“Hitting a green wave? It’s the best feeling, especially when you’re in a hurry,” says actor Samuel Traum, unlocking his bike by a Copenhagen intersection thronged by two-wheeled commuters. “The opposite, a red wave, is the worst.”
For those of us who do not live in cycle-friendly Copenhagen, the green wave that Traum describes is a system started by the city authorities 16 years ago: in order to encourage bike travel, they synchronised traffic lights on several key roads so that a rush-hour cyclist travelling at about 20km/h (12.4mph) could catch green lights all the way.
Green waves are now set to spread to 15 more routes after the municipality approved new cycling provisions in the budget this month.
“The idea is nice because usually the lights are set at the speed of the cars,” says Lars, a 33-year-old analyst cycling down Nørrebrogade, where the first pilot project began. “I wish it would be expanded.”

Like many cities in Europe, Copenhagen became a city of cars after the second world war. In the 1970s, however, it began to fight back against the traffic with huge bike protests that pushed the municipality to build a vast network of cycle lanes. If every city had as many, a study found in June, the total carbon dioxide emissions from private vehicles would fall by 6%.
But officials admit that even Copenhagen is struggling to cut car use among those who travel into the city from outside. The construction of cycle superhighways has helped commuters reach the outskirts by bike, but red lights slow them down when they reach the streets.
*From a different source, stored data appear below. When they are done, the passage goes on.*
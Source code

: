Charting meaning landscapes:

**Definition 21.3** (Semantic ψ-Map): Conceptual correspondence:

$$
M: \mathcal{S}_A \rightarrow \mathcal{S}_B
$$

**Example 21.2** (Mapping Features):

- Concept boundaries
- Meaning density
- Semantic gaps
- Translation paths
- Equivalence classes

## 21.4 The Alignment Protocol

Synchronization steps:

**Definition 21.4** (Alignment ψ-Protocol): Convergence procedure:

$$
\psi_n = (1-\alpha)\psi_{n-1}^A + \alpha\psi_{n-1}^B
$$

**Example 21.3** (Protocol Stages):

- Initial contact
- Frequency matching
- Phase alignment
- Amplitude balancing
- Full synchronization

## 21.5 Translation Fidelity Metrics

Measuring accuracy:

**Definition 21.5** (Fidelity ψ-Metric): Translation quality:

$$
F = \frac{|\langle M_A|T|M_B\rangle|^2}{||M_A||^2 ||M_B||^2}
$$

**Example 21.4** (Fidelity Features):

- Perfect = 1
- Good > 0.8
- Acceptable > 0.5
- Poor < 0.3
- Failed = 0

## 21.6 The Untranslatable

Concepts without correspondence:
It is here that transport planners hope green waves will help.
“It’s so important to have the freedom on a bike to just ride along at a good speed,” says Line Barfod, the mayor for technology and environment, who zips down Nørrebrogade every day on her way to city hall and argues that more green waves will encourage people to ditch their cars. “You can feel the city wants you – and supports you – going on a bike.”
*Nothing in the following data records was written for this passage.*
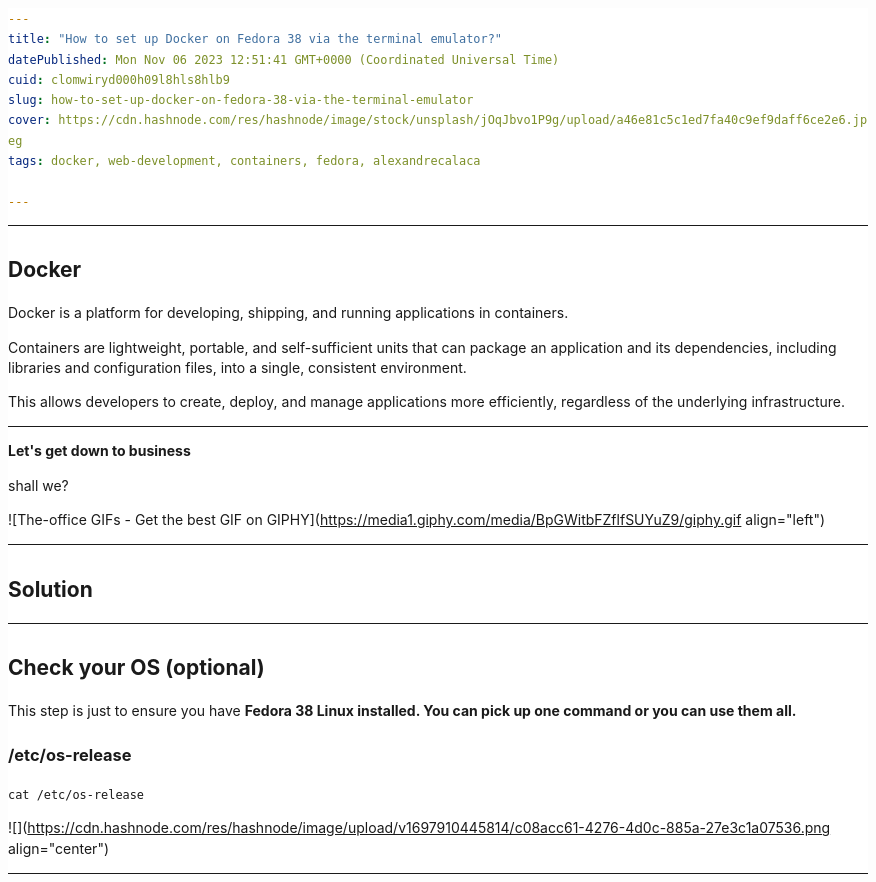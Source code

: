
 ```yaml
---
title: "How to set up Docker on Fedora 38 via the terminal emulator?"
datePublished: Mon Nov 06 2023 12:51:41 GMT+0000 (Coordinated Universal Time)
cuid: clomwiryd000h09l8hls8hlb9
slug: how-to-set-up-docker-on-fedora-38-via-the-terminal-emulator
cover: https://cdn.hashnode.com/res/hashnode/image/stock/unsplash/jOqJbvo1P9g/upload/a46e81c5c1ed7fa40c9ef9daff6ce2e6.jpeg
tags: docker, web-development, containers, fedora, alexandrecalaca

---
```


---

## **Docker**

Docker is a platform for developing, shipping, and running applications in containers.

Containers are lightweight, portable, and self-sufficient units that can package an application and its dependencies, including libraries and configuration files, into a single, consistent environment.

This allows developers to create, deploy, and manage applications more efficiently, regardless of the underlying infrastructure.

---

**Let's get down to business**

shall we?

![The-office GIFs - Get the best GIF on GIPHY](https://media1.giphy.com/media/BpGWitbFZflfSUYuZ9/giphy.gif align="left")

---

## Solution

---

## **Check your OS (optional)**

This step is just to ensure you have **Fedora 38 Linux installed. You can pick up one command or you can use them all.**

### /etc/os-release

```plaintext
cat /etc/os-release
```

![](https://cdn.hashnode.com/res/hashnode/image/upload/v1697910445814/c08acc61-4276-4d0c-885a-27e3c1a07536.png align="center")

---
The expansion of the traffic light tweak has faced little political pushback and residents who have experienced green waves speak glowingly of them. Barfod says: “The war between cars and bikes is more on parking spaces than changing speeds.”
But at peak hours, local people say, Copenhagen’s cycling culture has become a victim of its own success. The lanes are too busy to enjoy an unbroken green wave, says Pia, a 65-year-old fundraiser who comes into the city by train and cycles home. “Sometimes it’s so crowded you won’t make it to the next light in time.”
Lars, who usually cycles too fast to ride the wave himself, thinks the city is reaching a difficult trade-off point. “We’re at a point now where we need to choose between cars and cycles. If you give cycles more space, it will compromise with the ability of drivers to access different spaces.”
Copenhagen is up against Amsterdam for the title of Europe’s cycling capital, but other big cities such as Paris and London are starting to catch up. The municipality scored poorly in a recent ranking of child-friendly cycling on the share of roads with 30km/h speed limits, though it has begun to add more.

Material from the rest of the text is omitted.